I have a pipeline that gets data from BigQuery and writes it to GCS, however, if I find any rejects I want to right them to a Bigquery table. I am collecting rejects into a global list variable and later loading the list into BigQuery table. This process works fine in when I run it locally as the pipelines were running in the right order. When I run it using dataflowrunner, it doesn't guarantee the order ( I want pipeline1 to run before pipeline2. Is there a way to have dependent pipelines in Dataflow using python? or Also please suggest if this can be solved in with better approach. Thanks in advance.

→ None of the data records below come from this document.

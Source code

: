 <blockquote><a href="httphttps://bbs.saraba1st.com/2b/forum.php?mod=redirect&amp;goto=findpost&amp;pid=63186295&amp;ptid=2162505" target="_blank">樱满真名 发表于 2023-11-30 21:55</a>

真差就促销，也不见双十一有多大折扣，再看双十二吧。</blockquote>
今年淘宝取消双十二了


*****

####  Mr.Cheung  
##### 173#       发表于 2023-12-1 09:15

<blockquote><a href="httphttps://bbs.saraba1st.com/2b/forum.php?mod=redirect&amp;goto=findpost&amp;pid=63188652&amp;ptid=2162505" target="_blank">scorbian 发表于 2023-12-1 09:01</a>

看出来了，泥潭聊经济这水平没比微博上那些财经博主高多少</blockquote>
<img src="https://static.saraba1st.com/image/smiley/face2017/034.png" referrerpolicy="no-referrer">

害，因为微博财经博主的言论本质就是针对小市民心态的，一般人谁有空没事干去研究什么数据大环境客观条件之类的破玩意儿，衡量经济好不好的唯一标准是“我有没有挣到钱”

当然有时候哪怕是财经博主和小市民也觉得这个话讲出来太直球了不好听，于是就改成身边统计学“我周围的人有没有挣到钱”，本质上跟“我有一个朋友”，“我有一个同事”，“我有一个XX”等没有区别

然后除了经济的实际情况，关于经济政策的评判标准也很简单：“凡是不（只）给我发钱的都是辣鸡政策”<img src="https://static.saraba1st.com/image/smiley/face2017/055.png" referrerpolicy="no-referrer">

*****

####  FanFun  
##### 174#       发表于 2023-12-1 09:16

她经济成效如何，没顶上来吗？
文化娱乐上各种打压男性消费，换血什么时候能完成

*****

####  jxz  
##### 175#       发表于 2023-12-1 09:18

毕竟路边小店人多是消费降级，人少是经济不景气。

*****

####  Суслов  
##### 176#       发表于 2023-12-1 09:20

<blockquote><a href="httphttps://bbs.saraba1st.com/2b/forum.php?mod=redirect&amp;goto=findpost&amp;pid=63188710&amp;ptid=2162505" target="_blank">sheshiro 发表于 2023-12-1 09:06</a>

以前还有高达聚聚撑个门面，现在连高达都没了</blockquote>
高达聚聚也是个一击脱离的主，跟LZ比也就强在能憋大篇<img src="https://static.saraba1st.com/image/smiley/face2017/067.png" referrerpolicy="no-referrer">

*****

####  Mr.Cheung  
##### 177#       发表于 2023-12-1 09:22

with beam.Pipeline(options=PipelineOptions(pipeline_args)) as pipeline1:
data = (pipeline1
| 'get data' >> beam.io.Read(beam.io.BigQuerySource(query=...,use_standard_sql=True))
| 'combine output to list' >> beam.combiners.ToList()

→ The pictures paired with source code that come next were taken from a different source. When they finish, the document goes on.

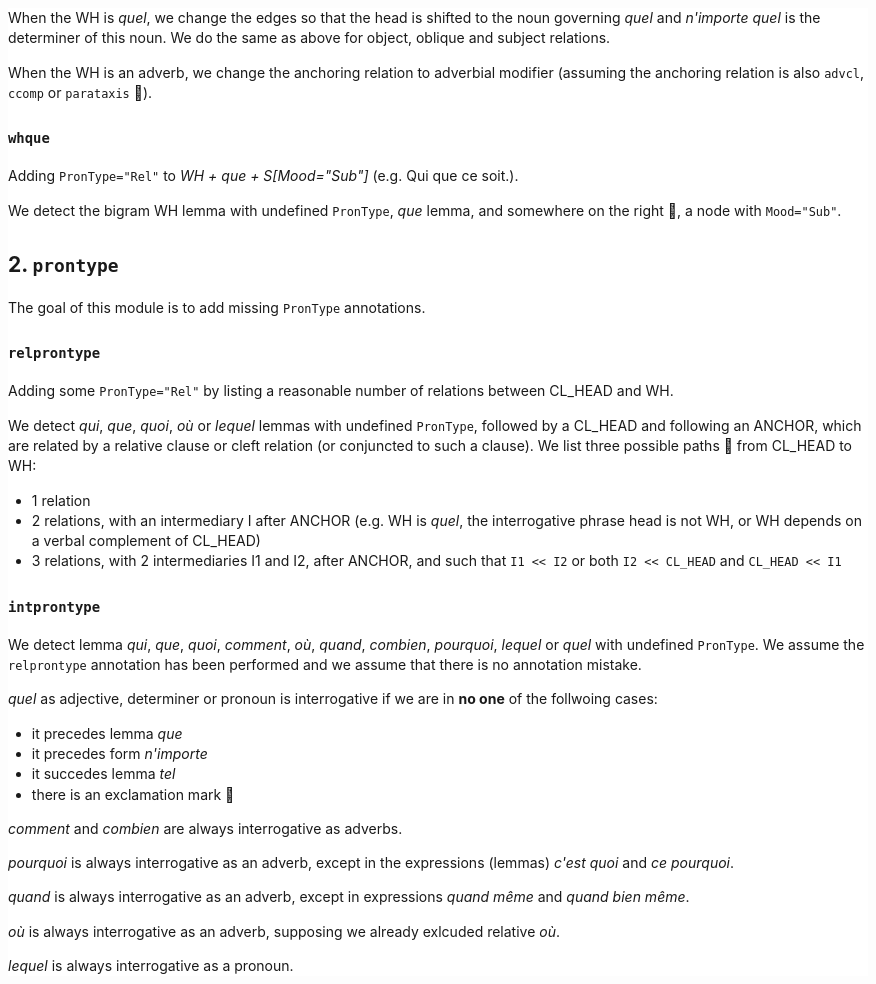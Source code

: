When the WH is *quel*, we change the edges so that the head is shifted to the noun governing *quel* and *n'importe quel* is the determiner of this noun. We do the same as above for object, oblique and subject relations.

When the WH is an adverb, we change the anchoring relation to adverbial modifier (assuming the anchoring relation is also `advcl`, `ccomp` or `parataxis` :construction:).

### `whque`

Adding `PronType="Rel"` to *WH + que + S[Mood="Sub"]* (e.g. Qui que ce soit.).

We detect the bigram WH lemma with undefined `PronType`, *que* lemma, and somewhere on the right :construction:, a node with `Mood="Sub"`.


## 2. `prontype`

The goal of this module is to add missing `PronType` annotations.

### `relprontype`

Adding some `PronType="Rel"` by listing a reasonable number of relations between CL_HEAD and WH.

We detect *qui*, *que*, *quoi*, *où* or *lequel* lemmas with undefined `PronType`, followed by a CL_HEAD and following an ANCHOR, which are related by a relative clause or cleft relation (or conjuncted to such a clause). We list three possible paths :construction: from CL_HEAD to WH:
 * 1 relation
 * 2 relations, with an intermediary I after ANCHOR (e.g. WH is *quel*, the interrogative phrase head is not WH, or WH depends on a verbal complement of CL_HEAD)
 * 3 relations, with 2 intermediaries I1 and I2, after ANCHOR, and such that `I1 << I2` or both `I2 << CL_HEAD` and `CL_HEAD << I1`

### `intprontype`

We detect lemma *qui*, *que*, *quoi*, *comment*, *où*, *quand*, *combien*, *pourquoi*, *lequel* or *quel* with undefined `PronType`. We assume the `relprontype` annotation has been performed and we assume that there is no annotation mistake.

*quel* as adjective, determiner or pronoun is interrogative if we are in **no one** of the follwoing cases:
 * it precedes lemma *que*
 * it precedes form *n'importe*
 * it succedes lemma *tel*
 * there is an exclamation mark :construction:

*comment* and *combien* are always interrogative as adverbs.

*pourquoi* is always interrogative as an adverb, except in the expressions (lemmas) *c'est quoi* and *ce pourquoi*.

*quand* is always interrogative as an adverb, except in expressions *quand même* and *quand bien même*.

*où* is always interrogative as an adverb, supposing we already exlcuded relative *où*.

*lequel* is always interrogative as a pronoun.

| 'tranform' >> beam.Map(lambda x: somefunction) # Collecting rejects in the except block of this method to a global list variable
....etc
| 'to gcs' >> beam.io.WriteToText(output)
)
# Loading the rejects gathered in the above pipeline to Biquery
with beam.Pipeline(options=PipelineOptions(pipeline_args)) as pipeline2:
rejects = (pipeline2
| 'create pipeline' >> beam.Create(reject_list)
| 'to json format' >> beam.Map(lambda data: {.....})
| 'to bq' >> beam.io.WriteToBigQuery(....)
)